GOAL OF THE EXERCISE —
Once you have located the line containing "to drow priestesses." in the material below, return it exactly along with each line after it through the line containing "are completely fooled.".

DATA RECORDS —
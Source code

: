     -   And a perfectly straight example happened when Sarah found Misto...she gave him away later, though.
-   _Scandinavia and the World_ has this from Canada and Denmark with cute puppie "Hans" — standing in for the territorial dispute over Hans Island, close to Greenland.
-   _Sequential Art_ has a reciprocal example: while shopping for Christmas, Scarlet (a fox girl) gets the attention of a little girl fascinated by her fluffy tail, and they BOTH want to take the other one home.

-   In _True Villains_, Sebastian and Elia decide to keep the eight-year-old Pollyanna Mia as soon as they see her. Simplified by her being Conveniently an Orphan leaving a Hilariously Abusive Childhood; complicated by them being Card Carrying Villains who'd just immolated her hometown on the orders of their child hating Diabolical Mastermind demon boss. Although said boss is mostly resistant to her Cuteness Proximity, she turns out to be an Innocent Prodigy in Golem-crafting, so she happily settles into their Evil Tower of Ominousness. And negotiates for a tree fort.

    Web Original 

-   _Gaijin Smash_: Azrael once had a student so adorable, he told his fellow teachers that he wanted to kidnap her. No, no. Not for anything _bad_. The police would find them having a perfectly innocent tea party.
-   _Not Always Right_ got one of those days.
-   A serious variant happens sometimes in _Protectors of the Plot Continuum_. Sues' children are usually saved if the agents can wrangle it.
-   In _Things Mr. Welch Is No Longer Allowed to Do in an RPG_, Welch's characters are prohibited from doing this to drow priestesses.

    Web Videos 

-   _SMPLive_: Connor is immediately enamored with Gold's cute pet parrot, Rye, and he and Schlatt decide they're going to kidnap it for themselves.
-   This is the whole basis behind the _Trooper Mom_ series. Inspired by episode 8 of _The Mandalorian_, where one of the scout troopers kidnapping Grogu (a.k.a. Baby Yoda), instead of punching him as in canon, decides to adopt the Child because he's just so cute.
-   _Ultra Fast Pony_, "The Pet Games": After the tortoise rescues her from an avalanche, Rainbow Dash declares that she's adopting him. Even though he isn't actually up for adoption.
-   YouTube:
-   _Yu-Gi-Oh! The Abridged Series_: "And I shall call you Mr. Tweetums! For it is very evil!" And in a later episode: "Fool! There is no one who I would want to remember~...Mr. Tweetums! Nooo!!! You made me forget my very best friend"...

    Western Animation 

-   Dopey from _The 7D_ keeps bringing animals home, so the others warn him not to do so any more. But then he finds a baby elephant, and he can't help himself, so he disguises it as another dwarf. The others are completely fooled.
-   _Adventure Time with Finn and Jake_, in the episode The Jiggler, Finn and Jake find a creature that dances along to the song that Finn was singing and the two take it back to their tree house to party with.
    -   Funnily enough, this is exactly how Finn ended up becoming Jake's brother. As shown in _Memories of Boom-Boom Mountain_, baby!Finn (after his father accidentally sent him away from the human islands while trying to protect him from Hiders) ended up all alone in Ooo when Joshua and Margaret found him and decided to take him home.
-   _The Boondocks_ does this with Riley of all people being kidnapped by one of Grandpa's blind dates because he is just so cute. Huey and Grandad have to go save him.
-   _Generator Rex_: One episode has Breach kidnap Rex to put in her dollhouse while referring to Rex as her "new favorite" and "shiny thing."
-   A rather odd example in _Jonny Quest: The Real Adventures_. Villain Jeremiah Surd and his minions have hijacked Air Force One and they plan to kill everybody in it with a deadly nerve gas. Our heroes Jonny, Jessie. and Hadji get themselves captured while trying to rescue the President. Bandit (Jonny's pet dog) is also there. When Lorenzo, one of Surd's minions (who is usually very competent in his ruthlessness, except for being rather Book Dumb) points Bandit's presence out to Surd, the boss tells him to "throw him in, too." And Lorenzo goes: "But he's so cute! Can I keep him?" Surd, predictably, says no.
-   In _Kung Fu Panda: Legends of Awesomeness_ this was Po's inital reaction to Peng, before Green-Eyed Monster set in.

RESULT FOR THIS TASK —
-   In _Things Mr. Welch Is No Longer Allowed to Do in an RPG_, Welch's characters are prohibited from doing this to drow priestesses.

    Web Videos 

-   _SMPLive_: Connor is immediately enamored with Gold's cute pet parrot, Rye, and he and Schlatt decide they're going to kidnap it for themselves.
-   This is the whole basis behind the _Trooper Mom_ series. Inspired by episode 8 of _The Mandalorian_, where one of the scout troopers kidnapping Grogu (a.k.a. Baby Yoda), instead of punching him as in canon, decides to adopt the Child because he's just so cute.
-   _Ultra Fast Pony_, "The Pet Games": After the tortoise rescues her from an avalanche, Rainbow Dash declares that she's adopting him. Even though he isn't actually up for adoption.
-   YouTube:
-   _Yu-Gi-Oh! The Abridged Series_: "And I shall call you Mr. Tweetums! For it is very evil!" And in a later episode: "Fool! There is no one who I would want to remember~...Mr. Tweetums! Nooo!!! You made me forget my very best friend"...

    Western Animation 

-   Dopey from _The 7D_ keeps bringing animals home, so the others warn him not to do so any more. But then he finds a baby elephant, and he can't help himself, so he disguises it as another dwarf. The others are completely fooled.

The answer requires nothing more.